* _EXERCISE OBJECTIVE_: Locate every line below that contains the word "data" and copy it.
Start of SUPPLIED RECORDS
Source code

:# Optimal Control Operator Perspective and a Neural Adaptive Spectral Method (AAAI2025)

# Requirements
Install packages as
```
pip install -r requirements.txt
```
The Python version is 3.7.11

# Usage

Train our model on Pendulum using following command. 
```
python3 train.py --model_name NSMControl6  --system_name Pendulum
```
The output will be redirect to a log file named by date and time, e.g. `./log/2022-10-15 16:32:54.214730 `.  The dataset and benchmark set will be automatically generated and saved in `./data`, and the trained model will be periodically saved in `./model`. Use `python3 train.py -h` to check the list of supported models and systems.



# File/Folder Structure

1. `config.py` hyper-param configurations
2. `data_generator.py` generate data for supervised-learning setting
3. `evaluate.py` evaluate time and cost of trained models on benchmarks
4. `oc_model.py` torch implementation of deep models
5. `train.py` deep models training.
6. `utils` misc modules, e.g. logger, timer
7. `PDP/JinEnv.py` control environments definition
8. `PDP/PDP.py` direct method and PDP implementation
End of SUPPLIED RECORDS
* _TASK RESULT_:
The output will be redirect to a log file named by date and time, e.g. `./log/2022-10-15 16:32:54.214730 `.  The dataset and benchmark set will be automatically generated and saved in `./data`, and the trained model will be periodically saved in `./model`. Use `python3 train.py -h` to check the list of supported models and systems.
2. `data_generator.py` generate data for supervised-learning setting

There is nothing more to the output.